What Happens When Your Neighbors Depart?

Despite what anti-urbanism gadfly Wendell Cox might think, loss of local population has rarely been a problem in California. Golden sunshine and easy access to miles of coastline and expanses of mountain wilderness will usually overcome concerns about governmental malfunction and inadequate shoulder room.

But population loss has been and will be a real concern in much of the world. It will likely touch California someday.

The causes can be many. Climatic catastrophe, such as Hurricane Katrina. Industrial changes, such as the current Rust Belt transformation in the Midwest or the decline of the New England mill towns of a century ago. Public health disasters, such as the outbreaks of the plague in Europe. Agricultural failures, such as the Irish Potato Famine of the mid-19th century. Or financial upheavals, such as our recent past.

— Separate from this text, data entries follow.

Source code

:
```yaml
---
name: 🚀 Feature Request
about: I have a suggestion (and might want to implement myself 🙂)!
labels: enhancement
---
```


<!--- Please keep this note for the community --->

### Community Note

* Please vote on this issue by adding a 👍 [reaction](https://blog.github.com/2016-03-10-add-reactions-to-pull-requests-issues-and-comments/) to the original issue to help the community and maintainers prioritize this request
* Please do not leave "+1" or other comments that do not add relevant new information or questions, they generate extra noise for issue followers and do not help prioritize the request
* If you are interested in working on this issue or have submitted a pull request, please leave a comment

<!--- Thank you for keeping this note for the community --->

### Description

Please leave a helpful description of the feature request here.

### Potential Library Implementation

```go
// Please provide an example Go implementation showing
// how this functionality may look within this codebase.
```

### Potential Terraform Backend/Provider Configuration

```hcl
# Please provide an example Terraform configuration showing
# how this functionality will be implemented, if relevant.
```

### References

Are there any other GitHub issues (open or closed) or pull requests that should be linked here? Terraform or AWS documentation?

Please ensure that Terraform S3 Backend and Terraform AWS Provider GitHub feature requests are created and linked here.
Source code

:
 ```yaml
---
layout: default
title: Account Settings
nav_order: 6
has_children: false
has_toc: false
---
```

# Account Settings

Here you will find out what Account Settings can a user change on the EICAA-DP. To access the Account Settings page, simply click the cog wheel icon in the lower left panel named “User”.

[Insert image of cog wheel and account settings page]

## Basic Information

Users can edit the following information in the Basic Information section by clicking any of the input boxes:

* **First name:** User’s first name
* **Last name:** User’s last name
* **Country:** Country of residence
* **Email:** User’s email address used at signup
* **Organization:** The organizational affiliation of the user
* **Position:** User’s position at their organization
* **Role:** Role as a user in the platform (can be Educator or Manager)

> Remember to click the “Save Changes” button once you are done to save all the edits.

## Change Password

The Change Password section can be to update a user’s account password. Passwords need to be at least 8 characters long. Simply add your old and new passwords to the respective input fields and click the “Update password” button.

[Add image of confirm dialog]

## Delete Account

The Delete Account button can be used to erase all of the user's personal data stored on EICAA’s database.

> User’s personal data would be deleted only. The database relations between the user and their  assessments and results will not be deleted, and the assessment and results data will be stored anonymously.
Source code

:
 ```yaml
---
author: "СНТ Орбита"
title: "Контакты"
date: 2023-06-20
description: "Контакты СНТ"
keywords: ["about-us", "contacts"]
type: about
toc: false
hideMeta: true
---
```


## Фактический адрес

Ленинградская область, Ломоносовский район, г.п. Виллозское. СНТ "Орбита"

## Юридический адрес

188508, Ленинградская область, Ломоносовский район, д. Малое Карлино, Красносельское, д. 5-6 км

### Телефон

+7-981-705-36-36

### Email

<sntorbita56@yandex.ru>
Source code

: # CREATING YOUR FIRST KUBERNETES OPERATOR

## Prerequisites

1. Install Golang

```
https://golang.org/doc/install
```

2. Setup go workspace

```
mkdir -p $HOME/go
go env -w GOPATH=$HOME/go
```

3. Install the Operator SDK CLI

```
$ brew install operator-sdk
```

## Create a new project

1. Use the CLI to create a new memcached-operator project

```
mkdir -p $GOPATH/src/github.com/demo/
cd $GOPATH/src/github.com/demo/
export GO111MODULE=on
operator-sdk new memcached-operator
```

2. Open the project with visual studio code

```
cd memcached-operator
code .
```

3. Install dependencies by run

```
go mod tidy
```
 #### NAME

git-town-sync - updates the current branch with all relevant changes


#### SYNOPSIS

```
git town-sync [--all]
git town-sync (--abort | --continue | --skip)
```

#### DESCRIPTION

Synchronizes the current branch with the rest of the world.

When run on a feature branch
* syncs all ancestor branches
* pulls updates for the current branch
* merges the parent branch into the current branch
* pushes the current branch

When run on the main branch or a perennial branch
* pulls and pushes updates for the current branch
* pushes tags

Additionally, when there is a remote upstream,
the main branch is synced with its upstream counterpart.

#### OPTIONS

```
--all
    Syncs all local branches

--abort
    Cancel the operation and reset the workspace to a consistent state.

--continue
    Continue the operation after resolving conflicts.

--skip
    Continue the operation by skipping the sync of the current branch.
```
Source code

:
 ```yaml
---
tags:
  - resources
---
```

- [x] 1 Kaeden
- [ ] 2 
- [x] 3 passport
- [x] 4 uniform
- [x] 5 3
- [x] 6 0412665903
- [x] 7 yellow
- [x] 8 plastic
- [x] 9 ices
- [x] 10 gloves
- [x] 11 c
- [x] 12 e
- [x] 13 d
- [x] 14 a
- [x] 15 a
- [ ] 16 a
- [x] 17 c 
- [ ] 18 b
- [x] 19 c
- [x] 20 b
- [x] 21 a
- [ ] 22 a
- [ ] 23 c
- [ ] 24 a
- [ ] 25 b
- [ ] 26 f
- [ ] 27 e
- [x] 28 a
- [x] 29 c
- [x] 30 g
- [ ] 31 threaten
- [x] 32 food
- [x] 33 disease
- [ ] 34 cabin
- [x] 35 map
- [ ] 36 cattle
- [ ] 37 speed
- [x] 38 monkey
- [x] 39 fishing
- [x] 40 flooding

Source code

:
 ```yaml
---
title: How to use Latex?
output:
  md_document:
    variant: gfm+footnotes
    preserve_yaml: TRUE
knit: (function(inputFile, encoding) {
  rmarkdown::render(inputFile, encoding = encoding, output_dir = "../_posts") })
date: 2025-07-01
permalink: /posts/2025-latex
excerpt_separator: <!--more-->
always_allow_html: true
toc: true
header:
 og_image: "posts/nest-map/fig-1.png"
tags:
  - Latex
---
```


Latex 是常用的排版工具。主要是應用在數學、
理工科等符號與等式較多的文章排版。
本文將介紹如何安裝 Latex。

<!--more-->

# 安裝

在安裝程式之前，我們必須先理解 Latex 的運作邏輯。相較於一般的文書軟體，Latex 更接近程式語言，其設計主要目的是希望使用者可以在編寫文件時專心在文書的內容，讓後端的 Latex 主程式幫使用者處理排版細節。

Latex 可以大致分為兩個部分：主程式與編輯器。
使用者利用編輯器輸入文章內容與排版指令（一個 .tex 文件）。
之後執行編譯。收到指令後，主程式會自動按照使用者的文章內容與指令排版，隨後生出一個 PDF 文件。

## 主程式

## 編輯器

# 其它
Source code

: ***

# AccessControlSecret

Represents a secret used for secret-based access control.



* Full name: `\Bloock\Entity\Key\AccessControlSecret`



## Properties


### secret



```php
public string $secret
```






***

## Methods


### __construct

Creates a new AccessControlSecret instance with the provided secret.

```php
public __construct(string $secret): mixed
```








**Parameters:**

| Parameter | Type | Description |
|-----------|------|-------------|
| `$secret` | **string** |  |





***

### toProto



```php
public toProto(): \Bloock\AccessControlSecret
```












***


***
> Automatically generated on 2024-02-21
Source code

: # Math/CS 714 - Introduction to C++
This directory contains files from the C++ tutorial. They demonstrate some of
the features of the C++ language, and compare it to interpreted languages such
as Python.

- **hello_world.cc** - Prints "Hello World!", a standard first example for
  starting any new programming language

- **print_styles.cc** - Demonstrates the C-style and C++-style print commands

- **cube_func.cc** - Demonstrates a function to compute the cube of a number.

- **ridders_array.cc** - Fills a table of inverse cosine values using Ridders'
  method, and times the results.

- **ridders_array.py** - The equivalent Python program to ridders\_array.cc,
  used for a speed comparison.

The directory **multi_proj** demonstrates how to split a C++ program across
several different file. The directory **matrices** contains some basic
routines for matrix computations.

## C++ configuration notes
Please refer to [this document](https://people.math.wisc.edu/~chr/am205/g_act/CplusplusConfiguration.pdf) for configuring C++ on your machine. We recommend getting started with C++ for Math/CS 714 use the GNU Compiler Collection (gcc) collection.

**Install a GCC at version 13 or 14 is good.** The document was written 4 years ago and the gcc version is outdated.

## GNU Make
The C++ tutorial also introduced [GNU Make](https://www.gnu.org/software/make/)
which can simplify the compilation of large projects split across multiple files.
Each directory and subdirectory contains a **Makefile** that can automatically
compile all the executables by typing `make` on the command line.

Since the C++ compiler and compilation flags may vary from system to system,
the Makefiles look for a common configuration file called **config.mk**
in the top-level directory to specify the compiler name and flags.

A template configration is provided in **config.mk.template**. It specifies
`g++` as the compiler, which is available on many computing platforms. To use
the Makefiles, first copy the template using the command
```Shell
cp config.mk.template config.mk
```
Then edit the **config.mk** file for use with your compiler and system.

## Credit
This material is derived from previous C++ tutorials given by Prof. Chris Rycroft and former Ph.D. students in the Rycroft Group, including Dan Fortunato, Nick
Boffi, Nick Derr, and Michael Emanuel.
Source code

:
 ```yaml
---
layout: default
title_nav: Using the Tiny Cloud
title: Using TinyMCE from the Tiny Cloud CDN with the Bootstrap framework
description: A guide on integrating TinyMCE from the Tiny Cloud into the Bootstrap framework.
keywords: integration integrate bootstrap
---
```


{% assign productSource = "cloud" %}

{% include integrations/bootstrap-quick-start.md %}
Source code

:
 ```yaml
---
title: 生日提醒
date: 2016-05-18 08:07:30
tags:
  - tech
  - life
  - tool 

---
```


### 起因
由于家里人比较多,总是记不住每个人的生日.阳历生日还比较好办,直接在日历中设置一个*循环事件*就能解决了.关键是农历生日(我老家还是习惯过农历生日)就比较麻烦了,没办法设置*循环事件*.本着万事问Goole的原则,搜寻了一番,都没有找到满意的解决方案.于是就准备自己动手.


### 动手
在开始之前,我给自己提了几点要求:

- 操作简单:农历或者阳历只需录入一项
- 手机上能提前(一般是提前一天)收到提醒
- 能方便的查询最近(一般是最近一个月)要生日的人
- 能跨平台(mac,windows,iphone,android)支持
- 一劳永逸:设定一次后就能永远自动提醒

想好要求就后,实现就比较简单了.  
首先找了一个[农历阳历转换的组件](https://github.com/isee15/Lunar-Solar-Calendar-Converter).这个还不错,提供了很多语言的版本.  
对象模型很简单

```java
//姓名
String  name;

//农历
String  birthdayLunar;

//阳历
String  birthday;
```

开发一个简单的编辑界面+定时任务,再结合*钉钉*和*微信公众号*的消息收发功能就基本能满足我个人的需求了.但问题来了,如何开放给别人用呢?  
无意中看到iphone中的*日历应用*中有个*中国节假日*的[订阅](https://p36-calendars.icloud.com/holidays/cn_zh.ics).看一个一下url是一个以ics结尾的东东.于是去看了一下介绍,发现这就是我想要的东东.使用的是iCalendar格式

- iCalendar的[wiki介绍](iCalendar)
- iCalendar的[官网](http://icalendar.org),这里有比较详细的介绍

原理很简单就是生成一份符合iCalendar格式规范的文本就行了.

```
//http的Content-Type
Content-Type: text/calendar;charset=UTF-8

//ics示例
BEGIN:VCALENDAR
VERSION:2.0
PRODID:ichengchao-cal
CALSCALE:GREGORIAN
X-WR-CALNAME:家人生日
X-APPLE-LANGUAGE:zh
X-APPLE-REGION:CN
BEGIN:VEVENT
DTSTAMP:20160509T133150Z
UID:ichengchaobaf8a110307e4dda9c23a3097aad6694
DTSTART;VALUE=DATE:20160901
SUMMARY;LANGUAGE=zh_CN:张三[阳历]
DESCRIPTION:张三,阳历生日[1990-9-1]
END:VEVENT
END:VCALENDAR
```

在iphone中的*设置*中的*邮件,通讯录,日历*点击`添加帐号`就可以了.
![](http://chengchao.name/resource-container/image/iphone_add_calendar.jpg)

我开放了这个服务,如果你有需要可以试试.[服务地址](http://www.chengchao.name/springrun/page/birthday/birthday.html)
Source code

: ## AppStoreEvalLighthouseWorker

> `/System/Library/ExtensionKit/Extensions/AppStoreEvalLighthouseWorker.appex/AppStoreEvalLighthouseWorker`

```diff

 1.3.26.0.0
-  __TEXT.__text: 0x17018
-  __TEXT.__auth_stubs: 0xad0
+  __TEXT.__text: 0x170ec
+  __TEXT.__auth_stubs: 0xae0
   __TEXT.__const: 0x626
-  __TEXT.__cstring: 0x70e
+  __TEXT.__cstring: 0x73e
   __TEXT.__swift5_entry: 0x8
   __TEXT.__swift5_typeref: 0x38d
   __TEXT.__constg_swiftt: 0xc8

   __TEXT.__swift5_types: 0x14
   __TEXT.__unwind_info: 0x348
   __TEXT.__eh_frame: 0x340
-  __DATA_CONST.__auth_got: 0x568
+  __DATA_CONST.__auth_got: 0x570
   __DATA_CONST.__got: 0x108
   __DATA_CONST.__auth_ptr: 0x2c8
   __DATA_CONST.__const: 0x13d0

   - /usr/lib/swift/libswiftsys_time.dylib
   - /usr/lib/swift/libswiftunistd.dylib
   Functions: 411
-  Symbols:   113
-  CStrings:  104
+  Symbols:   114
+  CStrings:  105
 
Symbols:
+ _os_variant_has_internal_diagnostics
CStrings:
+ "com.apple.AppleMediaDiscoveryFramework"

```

The New York Times recently took a long look at how the Ninth Ward of New Orleans has dealt with the aftermath of Katrina. The writer describes the ongoing battle between the residents who would like to rebuild their neighborhood and the environment which is trying to return it to a Louisiana wilderness. The writer also includes the interesting history that New Orleans has been losing population for years before Katrina and that, in the immediate aftermath of Katrina, a committee recommended abandoning the Ninth Ward, moving the remaining residents into other parts of New Orleans, and reducing the city’s “footprint”. The recommendation was politically unpopular and promptly ignored.

Atlantic Cities, a website that is owned by Atlantic magazine and covers urban issues, followed behind the New York Times article, suggesting that the Times writer had been overly pessimistic in his coverage of the Ninth Ward and that repopulation was slowly occurring. The article concludes with the suggestion that cities shouldn’t plan for shrinkage because the plans become self-fulfilling prophecies. The writer thereby made herself the Norman Vincent Peale of city planning.

Lastly, Atlantic Cities looked at abandoned housing developments in Ireland and the extralegal efforts of private citizens to plant trees in the developments, hastening their return to nature.

What do all three stories have in common? The subjects of all three are less dense drivable suburban developments. (Admittedly, the Irish photo makes the “ghost estates” look more like the fringes of walkable urban, but the text makes clear that the developments under discussion are far from urban cores.)

I won’t suggest that walkable urban is a panacea for community shrinkage. No matter how a community is organized, the loss of population is a blow that leaves gaping wounds and the possibility of further decline as businesses succumb to reduced trade. But it seems that a condominium with drawn blinds is less of a community detriment than a suburban estate with a driveway being reclaimed by weeds.

We needn't support urbanism because it leaves communities better equipped to handle the loss of population. The benefit is probably too minor to justify a planning strategy. But potential resiliency during time of population change is yet another reason not to argue against walkable urban development.